English Professor Jill McCorkle’s fame extends well beyond NC State. Her first two novels, “The Cheer Leader” and “July 7th,” were published to critical acclaim when she was just 26. Since then she’s had five works selected as New York Times Notable Books, and her writing even inspired a popular Broadway play, “Good Ol’ Girls.”

Now her fans have another accomplishment to cheer. McCorkle has published a new novel, “Life After Life,” based around the lives of the residents and staff of Pine Haven Estates, a retirement facility in Fulton, N.C. The book is her first novel in 17 years.

“It’s been a long time coming,” she says during an interview at her Hillsborough farm, where she keeps pet chickens, goats and dogs.

Vibrant Characters

From her study, lined with rows of bookcases filled with handsome photography and books, McCorkle describes her new characters who are deep and vibrant with strengths, weaknesses and secretive pasts. Take third-grade teacher Sadie Randolph who believes, “we are all 8-year-olds in our hearts.” Stanley Stone, a retired lawyer, is “feigning dementia to escape life with his son,” and the recently-widowed Rachel Silverman mysteriously left Massachusetts, settling in Fulton instead.

Jill McCorkle in the study of her Hillsborough farmhouse.
Jill McCorkle in the study of her Hillsborough farmhouse.

McCorkle says “Life After Life” is partly inspired by family experiences – her grandmother’s battle with dementia, the passing of her beloved father, the hospice workers who helped him and ongoing experiences assisting her mother, currently living with Alzheimer’s in a nursing facility.

“I’m interested in memory and the way that truth and fantasies sometimes run parallel,” she says.

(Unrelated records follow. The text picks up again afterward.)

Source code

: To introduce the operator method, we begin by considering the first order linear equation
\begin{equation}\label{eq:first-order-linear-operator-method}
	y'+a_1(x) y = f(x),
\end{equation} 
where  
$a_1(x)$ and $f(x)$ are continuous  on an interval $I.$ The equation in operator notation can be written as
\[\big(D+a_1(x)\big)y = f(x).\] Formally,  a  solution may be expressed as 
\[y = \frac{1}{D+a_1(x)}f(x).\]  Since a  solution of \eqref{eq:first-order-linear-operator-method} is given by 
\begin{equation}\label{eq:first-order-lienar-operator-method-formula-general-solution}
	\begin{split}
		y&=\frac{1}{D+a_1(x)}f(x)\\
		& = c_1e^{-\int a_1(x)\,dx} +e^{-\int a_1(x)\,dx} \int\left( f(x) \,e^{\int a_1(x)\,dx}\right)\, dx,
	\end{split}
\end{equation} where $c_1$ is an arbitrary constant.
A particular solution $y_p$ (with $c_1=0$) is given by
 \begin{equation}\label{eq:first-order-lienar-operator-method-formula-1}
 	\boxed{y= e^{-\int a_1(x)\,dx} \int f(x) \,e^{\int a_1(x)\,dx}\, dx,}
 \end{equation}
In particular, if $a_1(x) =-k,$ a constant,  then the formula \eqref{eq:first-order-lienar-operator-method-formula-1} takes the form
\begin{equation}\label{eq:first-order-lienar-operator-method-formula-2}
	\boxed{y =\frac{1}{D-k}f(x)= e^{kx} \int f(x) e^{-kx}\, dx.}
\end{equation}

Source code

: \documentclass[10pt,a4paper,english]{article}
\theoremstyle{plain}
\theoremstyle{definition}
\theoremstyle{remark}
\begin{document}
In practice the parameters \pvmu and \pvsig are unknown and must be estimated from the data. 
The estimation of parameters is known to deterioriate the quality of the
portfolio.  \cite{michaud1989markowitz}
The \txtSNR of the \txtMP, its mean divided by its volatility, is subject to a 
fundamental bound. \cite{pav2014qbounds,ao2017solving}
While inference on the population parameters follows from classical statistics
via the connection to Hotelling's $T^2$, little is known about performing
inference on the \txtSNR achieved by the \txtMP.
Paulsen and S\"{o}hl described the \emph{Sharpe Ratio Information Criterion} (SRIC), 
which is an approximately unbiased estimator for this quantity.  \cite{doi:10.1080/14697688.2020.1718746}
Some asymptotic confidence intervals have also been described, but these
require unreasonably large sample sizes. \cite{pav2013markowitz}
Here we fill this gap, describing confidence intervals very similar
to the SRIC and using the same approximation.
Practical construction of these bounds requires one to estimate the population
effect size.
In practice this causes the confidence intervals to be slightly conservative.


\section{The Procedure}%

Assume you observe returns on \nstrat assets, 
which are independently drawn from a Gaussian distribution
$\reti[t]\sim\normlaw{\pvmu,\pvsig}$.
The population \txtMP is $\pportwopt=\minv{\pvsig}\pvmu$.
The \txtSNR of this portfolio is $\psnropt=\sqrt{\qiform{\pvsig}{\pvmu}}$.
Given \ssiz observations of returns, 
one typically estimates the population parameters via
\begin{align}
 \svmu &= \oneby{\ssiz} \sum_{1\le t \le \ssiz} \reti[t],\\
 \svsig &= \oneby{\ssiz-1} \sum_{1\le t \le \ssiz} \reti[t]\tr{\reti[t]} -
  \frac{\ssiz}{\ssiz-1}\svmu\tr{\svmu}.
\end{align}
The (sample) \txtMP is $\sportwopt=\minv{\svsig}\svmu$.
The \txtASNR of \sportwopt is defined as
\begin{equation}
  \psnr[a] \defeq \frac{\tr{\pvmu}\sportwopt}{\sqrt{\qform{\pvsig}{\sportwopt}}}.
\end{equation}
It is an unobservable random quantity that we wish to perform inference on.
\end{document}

“Life After Life” also addresses living different lives. McCorkle herself grew up in Lumberton, N.C. before living outside of Boston for 20 years. She became a mother and professor; divorced and re-married, settling into this huge, historic home.

“Many of us have large life transitions and in my new book this is an ongoing theme.”

Balancing It All

McCorkle says her long hiatus from novel writing came purely from lack of time. Between her teaching, home and family, McCorkle found short stories and essays better suited to her schedule.

“I was wearing many hats and lacked the time I needed to write a novel. I’ve taken notes for years – always thinking of the characters and just trusted those big chunks of time would come.”

Now her kids attend college. But McCorkle remembers hiring a babysitter when they were preschoolers, leaving by the front door and then sneaking back inside to write. Several of her early books were handwritten, sometimes in her car outside a grocery-store. She couldn’t have done it any other way, she says.

“For me not writing is like going without water or oxygen. I decided early on my writing must continue.”

Teaching at NC State helps her writing also. McCorkle says her students keep her tuned into popular culture and language – and working with her students’ manuscripts reminds her to return to her own writing.

In 2013 McCorkle is working on more short stories and yet another novel. Her parting advice for aspiring writers is simple: put ink on paper.

“The more you write, the more you write. The more you think, the more you think. Write that first draft not worrying who is going to buy or read it,” she says.

“And read all you can of work you admire. Writing is like any other physical endeavor – you must stay in shape.”